Failure to Timely Report Resident-on-Resident Abuse Allegations to State Authorities
Penalty
Summary
The facility failed to timely report allegations of abuse to the Iowa Department of Inspections & Appeals and Licensing (DIAL) within 2 hours for two residents. Resident #3, who had coronary artery disease, diabetes mellitus, muscle weakness, and a BIMS score of 12 indicating no cognitive impairment, reported that while she was in bed with her door partially closed, a male resident in a wheelchair entered her room, approached her bed, touched her leg, moved her bedside table, and placed his hand under her blanket attempting to touch her. She stated she pushed her call light, screamed twice, and that a neighboring resident also activated a call light. Staff documentation reflected that a caregiver informed the RN at the nurses’ station that Resident #2 had been in Resident #3’s room attempting to get into bed with her, prompting the RN to immediately go down the hall to check on the situation. Resident #50, who had diagnoses including need for assistance with personal care, lack of coordination, hypertension, and a BIMS score of 6 indicating severe cognitive impairment, was subsequently found by staff in bed with the same male resident. At approximately 3:22 p.m., the RN and caregivers located Resident #2 in bed with Resident #50, with Resident #50’s pants and brief halfway down and Resident #2’s hand in her pants on her buttocks, and his wheelchair parked in front of her bed with the door locked. Resident #50 was lying on her side, half asleep, and was unable to describe what had occurred. Facility policy required that all allegations of abuse, neglect, misappropriation, or exploitation be reported immediately to the Administrator and to appropriate state or federal agencies within applicable timeframes.
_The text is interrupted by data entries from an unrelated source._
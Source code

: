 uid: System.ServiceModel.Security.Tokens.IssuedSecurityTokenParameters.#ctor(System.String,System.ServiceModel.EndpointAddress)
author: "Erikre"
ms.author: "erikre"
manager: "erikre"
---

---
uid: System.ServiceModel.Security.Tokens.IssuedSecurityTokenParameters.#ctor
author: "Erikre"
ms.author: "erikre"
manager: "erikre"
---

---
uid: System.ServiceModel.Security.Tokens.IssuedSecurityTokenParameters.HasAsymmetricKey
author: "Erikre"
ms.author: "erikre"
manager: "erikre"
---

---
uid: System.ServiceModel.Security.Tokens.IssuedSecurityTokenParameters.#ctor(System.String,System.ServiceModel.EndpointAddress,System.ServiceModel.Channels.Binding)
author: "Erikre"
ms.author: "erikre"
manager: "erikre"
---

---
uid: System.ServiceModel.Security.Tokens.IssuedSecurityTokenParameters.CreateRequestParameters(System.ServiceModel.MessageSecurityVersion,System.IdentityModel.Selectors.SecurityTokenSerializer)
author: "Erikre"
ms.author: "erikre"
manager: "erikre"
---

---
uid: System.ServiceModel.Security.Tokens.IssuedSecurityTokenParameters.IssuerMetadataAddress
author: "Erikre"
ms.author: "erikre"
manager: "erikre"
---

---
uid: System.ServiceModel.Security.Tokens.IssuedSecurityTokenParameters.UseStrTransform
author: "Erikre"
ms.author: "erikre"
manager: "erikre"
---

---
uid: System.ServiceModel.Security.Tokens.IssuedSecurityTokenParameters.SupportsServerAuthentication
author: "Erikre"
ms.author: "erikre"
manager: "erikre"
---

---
Interviews with the Administrator and DON revealed that the Administrator did not learn of the incident until later that evening, at which time she reported it to the state, and the DON stated she had been called around 3:00 p.m. but was not informed about the touching or that a resident had been in bed with another resident, resulting in the allegation not being reported to DIAL within the required 2-hour timeframe.